China Had Clear Access To All U.S. TikTok User Data, Revealed Leaked Recordings

21/06/2022

In many ways, the U.S. and China aren't the best of friends. In one way or another, each side will continue to see and blame the other for doing what they're not supposed to do.

And this time, leaked recordings from over 80 internal TikTok meetings suggest that TikTok data from users in the United States has been allegedly transferred to China and accessed by the social media app’s parent company ByteDance.

The allegation mirrors the allegations made by former U.S. President Donald Trump, when he proposed the ban on the app in the U.S., something that ultimately didn't happen.

The recordings that were leaked, as first reported by BuzzFeed News, included 14 statements from nine different TikTok employees, suggesting that engineers in China had access to U.S. data between September 2021 and January 2022 at least.

TikTok, U.S.-China

“Everything is seen in China,” said a member of TikTok’s Trust and Safety department in a September 2021 meeting. In another recording, a director referred to one Beijing-based engineer as a "Master Admin" who "has access to everything."

User data is expensive, and this is why it has long been a commodity, especially in the black market and underground forums.

And this leaked recordings mean that TikTok may have misled lawmakers, its users, and also the public, by downplaying that data stored in the U.S. could still be accessed by employees in China.

But still, TikTok is reportedly working on ‘Project Texas’, which is a way to redirect users' "protected" data so that it does not flow into China.

Project Texas is where a 100% "of U.S. user traffic is being routed to Oracle Cloud Infrastructure," said TikTok in a newsroom post.

The idea for this project sparked when the Trump administration engineered a deal for Oracle to store all of TikTok’s U.S. data, citing fears the Chinese-owned app would help Beijing spy on Americans. Oracle set out to win the TikTok data storage contract, leveraging U.S.-China antagonism, thanks to Oracle CEO Larry Ellison’s personal relationship with Trump.

The headquarters of ByteDance, the parent company of video-sharing app TikTok, in Beijing, China
The headquarters of ByteDance, the parent company of video-sharing app TikTok, in Beijing, China. (Credit: Greg Baker / AFP via Getty Images)

However, after Trump lost the 2020 election, the TikTok deal entered a period of limbo and eventually fell apart when Joe Biden took over and becomes the President of the U.S..

This time, thanks to the leaked recordings which revealed the data privacy scandal, Oracle has finally won TikTok’s business.

TikTok is one of the most popular social media platforms, especially with children and young adults, having more than 1 billion active users worldwide. And having users in the U.S. have their data sent to China, is certainly not the best of interest of the U.S. government.

And here, Project Texas can help solve it.

For Oracle, this is a big win, considering that the company is slowly losing pace in the cloud space against Google, Amazon and Microsoft.

Larry Ellison, the CEO of Oracle, at the Four Season Resort Lanai in 2017
Larry Ellison, the CEO of Oracle, at the Four Season Resort Lanai in 2017. The billionaire has a close tie with former U.S. President Donald Trump. (Credit: Dennis Oda)

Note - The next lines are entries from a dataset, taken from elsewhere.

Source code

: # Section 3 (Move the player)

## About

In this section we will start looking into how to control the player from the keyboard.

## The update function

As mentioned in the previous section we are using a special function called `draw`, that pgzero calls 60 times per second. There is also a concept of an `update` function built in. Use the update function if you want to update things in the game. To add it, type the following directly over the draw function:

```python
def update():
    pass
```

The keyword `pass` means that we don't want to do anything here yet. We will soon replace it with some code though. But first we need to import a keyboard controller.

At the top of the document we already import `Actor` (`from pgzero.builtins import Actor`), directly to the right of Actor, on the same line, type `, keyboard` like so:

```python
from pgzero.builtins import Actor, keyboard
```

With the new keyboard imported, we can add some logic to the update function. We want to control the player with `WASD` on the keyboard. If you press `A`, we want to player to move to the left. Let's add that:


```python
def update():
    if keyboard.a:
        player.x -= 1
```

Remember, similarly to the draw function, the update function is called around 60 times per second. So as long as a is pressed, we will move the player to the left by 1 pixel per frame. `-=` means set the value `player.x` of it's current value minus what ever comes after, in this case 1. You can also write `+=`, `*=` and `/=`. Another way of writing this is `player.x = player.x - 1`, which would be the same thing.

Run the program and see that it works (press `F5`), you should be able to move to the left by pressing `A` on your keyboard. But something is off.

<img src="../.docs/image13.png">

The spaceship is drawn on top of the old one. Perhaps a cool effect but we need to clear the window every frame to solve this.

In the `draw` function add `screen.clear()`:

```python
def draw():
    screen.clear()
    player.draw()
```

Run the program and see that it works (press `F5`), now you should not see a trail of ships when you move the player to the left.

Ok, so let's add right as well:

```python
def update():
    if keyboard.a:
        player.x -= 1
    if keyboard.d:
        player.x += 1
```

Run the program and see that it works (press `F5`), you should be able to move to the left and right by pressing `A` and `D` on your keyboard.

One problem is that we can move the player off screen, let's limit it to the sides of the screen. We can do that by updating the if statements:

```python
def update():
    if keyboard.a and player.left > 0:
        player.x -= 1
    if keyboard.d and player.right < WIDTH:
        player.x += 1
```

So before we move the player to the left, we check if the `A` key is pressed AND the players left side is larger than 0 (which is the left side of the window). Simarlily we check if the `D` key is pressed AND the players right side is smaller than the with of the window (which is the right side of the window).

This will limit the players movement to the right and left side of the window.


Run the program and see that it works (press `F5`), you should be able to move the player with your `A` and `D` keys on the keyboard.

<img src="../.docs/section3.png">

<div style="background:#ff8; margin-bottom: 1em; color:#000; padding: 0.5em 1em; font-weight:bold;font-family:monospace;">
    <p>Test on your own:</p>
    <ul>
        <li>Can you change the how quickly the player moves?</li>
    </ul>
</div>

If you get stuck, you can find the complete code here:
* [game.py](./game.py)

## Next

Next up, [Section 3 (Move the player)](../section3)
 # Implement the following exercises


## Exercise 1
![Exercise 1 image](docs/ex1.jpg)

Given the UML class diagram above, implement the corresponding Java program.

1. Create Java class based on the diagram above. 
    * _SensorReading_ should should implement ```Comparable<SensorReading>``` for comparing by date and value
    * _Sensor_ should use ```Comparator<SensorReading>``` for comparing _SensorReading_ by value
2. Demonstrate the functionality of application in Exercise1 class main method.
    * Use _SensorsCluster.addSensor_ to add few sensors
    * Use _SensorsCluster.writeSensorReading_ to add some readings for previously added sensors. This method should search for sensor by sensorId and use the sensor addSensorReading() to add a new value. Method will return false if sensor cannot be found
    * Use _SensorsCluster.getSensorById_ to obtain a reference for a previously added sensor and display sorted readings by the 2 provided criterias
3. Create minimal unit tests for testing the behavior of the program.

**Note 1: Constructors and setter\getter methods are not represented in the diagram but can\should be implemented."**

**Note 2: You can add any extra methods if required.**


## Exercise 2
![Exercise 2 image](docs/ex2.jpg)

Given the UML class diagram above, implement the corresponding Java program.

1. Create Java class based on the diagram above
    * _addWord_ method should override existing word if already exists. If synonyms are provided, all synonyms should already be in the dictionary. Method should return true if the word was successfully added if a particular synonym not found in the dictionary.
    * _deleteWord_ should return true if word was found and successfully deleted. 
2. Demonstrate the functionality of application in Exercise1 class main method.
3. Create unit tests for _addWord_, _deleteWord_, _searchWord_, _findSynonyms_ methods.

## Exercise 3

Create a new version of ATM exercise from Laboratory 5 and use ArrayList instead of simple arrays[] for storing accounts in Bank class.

"We still use our U.S. and Singapore data centers for backup, but as we continue our work we expect to delete U.S. users’ private data from our own data centers and fully pivot to Oracle cloud servers located in the U.S.," TikTok said in another newsroom post.

While this should make things easier for TikTok to avoid ban and other issues, there is one major drawback.

TikTok’s head of global cyber and data defense reportedly said in the conversations that while Oracle would be providing the physical data storage space for Project Texas, TikTok would still control the software layer.

What this means, its employees in China can still have a certain degree of access.

So here, while TikTok physically stores all data in the U.S., that seemingly won't stop employees in China from accessing it.

"I feel like with these tools, there’s some backdoor to access user data in almost all of them, which is exhausting," one employee reportedly said. "It’s almost incorrect to call it Oracle Cloud, because they’re just giving us bare metal, and then we’re building our [virtual machines] on top of it."

"We know we’re among the most scrutinized platforms from a security standpoint, and we aim to remove any doubt about the security of U.S. user data. That’s why we hire experts in their fields, continually work to validate our security standards, and bring in reputable, independent third parties to test our defenses."